14. Behemoth – O Father O Satan O Sun!

Das nächste Album, das viel Lob einheimsen konnte, sich jedoch auf meiner persönlichen Liste der Enttäuschungen des Jahres wiederfindet. Nun muss man aber einschränkend erwähnen, dass Enttäuschungen eine gewisse Erwartungshaltung oder zumindest Hoffnung vorausgeht. Behemoth haben für mich seit jeher als einer der ersten Kontakte mit Black/Death Metal im weitesten Sinne einen besonderen Status. Sei es mit Alben wie „Thelema 6“, „Zos Kia Cultus“, „Demigod“ oder „The Apostasy“, Behemoth gehören nach wie vor zu meinen Favoriten des Genres. Leider kam bereits mit „Evangelion“ dank unhörbar überproduziertem bis beinahe klinischem Sound und lediglich einer handvoll brauchbarer Songs („Ov Fire And The Void“!) der erste richtige Tiefschlag in der Diskographie. (Die ganz frühen Black-Metal-Eskapaden klammere ich an der Stelle mal aus – es sei mir verziehen) „The Satanist“ spielt zwar klanglich glücklicherweise wieder in einer ganz anderen Liga, doch musikalisch wird man das Gefühl nicht los, Nergal und Co. hätte inzwischen alles gesagt.

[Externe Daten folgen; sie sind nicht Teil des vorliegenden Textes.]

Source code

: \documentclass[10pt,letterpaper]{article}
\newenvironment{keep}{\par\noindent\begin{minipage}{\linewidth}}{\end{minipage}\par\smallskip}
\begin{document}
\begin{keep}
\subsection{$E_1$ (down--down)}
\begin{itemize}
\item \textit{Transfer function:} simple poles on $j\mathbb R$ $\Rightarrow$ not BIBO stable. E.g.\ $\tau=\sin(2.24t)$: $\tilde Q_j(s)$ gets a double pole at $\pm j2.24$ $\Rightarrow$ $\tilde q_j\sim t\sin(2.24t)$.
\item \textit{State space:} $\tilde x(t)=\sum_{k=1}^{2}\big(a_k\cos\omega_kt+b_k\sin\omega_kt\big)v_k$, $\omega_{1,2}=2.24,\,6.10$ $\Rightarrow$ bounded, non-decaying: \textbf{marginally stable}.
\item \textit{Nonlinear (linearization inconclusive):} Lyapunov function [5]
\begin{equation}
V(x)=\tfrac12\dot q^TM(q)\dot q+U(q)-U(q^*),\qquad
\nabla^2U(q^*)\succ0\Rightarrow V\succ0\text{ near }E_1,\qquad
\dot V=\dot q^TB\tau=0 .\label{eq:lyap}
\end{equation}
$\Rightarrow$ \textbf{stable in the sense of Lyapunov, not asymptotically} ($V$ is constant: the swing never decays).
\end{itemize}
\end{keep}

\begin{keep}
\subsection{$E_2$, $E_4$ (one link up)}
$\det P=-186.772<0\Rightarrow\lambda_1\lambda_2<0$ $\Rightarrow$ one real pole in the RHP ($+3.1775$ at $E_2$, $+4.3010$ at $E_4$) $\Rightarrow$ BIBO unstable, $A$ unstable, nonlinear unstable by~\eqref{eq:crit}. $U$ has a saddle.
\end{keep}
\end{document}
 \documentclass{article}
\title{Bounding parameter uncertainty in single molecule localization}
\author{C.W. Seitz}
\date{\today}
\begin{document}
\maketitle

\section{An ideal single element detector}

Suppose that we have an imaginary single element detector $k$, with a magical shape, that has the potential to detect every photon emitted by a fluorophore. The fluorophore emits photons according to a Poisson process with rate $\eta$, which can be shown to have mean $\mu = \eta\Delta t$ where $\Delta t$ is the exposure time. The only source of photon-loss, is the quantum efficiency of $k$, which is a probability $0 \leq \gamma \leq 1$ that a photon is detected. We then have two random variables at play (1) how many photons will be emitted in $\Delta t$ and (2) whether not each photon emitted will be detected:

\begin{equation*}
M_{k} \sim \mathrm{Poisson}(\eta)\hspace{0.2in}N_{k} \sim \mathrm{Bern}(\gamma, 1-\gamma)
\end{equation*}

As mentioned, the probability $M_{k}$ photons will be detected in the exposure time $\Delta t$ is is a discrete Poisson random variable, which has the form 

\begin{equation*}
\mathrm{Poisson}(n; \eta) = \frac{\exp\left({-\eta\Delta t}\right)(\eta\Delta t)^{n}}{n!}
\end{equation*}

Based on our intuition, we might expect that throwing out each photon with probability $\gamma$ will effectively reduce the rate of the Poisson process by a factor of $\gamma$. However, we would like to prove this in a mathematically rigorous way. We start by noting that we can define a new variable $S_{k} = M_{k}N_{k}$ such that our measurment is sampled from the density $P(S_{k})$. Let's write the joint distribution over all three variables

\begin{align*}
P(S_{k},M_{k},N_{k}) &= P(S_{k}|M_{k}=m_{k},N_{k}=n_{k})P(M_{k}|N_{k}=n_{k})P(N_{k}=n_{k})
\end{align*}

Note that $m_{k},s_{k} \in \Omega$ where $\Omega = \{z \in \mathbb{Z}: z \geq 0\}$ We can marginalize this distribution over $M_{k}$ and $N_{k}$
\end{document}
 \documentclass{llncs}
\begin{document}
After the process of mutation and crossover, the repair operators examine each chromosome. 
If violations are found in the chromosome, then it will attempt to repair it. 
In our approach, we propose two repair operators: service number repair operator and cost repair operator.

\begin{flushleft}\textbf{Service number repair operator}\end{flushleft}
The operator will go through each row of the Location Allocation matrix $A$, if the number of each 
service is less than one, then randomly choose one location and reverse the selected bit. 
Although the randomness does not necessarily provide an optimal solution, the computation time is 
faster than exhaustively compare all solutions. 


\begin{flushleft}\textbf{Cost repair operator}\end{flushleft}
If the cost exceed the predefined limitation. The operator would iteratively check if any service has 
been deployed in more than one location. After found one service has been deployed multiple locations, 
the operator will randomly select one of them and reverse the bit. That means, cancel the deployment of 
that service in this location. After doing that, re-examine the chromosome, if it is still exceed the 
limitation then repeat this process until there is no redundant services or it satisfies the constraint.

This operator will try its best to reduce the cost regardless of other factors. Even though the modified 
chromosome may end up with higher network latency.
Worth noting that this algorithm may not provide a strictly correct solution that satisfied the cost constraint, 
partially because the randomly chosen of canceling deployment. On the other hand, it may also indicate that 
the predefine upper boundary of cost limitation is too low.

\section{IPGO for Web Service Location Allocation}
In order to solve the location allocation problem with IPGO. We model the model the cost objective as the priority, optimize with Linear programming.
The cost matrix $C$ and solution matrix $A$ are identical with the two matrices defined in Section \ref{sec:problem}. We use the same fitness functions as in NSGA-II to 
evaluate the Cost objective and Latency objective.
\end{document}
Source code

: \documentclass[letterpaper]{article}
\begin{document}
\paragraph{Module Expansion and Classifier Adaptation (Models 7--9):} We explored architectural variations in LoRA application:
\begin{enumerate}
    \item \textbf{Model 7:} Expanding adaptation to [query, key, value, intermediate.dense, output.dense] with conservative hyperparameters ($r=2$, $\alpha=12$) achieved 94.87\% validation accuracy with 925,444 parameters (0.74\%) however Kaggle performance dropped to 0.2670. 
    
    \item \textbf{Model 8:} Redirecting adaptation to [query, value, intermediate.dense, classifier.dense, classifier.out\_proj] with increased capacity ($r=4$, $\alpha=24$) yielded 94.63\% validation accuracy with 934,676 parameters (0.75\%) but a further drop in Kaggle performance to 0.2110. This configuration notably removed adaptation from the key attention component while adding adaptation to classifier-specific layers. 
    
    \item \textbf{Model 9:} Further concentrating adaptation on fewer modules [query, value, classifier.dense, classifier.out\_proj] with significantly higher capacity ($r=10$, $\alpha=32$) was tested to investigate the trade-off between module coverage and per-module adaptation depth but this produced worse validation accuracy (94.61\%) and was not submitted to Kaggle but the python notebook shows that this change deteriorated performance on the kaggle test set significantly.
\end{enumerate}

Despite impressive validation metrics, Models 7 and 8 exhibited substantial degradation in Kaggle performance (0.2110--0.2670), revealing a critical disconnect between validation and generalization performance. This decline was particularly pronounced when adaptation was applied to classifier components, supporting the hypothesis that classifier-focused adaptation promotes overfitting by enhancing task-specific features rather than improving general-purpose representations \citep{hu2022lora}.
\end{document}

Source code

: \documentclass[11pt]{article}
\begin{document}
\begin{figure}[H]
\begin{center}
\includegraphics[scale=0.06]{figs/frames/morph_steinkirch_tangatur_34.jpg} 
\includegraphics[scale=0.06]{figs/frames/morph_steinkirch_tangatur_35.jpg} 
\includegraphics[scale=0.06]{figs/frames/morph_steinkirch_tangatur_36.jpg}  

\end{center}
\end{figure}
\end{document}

Es ist bezeichnend, dass der einzige Hit des Albums, „Ora Pro Nobis Lucifer“, wie das Neuarrangement bereits zuvor veröffentlichter Versatzstücke klingt. Den Tiefpunkt des Albums markiert hingegen ein anderer Song: „O Father O Satan O Sun“. Fast schon poppig wollen die choralen Elemente des Refrains so gar nicht mit der vermeintlich rohen, dunklen und rituellen Grundstimmung von „The Satanist“ in Einklang gebracht werden. Zum Abschluss zitiere ich mich einfach selbst: „Insgesamt ist „The Satanist“ nach „Evangelion“ ein Schritt in die richtige Richtung. Handwerklich muss man dem Quartett zudem erst mal das Wasser reichen. So ist all das letztlich Jammern auf hohem Niveau, dessen Messlatte die Band einst selbst gesetzt hat.“
5/10

15. Alcest – Délivrance

Leichtfüßig schweben Melodien im Raum, bedächtig erheben sich Schlagzeug und Bass, während Gesang und Gitarren sich komplementär zusammenfügen. Streicher setzen ein und das Tempo zieht leicht an, um direkt wieder abzuflachen. Post Rock trifft auf Shoegaze, dessen träumerische Ästhetik und sanfte Dynamik sich zwischen schwelgerischer Melancholie und hoffnungsvollem Blick gen Horizont bewegt, ohne dabei zu dick aufzutragen und gen Kitsch zu kippen. Die reduzierte Instrumentierung mit einigen wenigen ergänzenden Farbtupfern (die in diesem Fall tatsächlich als solche zu verstehen sind) trägt seinen Teil dazu bei, eben jenen schmalen Grad zwischen Authentizität und Pathos nicht zu verlassen. Einzig einem echten Höhepunkt fehlt es „Délivrance“, welcher sich auf „Shelter“ im direkten Anschluss in Form des finalen Stücks „Into The Waves“ findet. Grundsätzlich scheint mir „Shelter“ – wie so oft in derlei Genres – ohnehin nur im Gesamtkontext so richtig zu funktionieren.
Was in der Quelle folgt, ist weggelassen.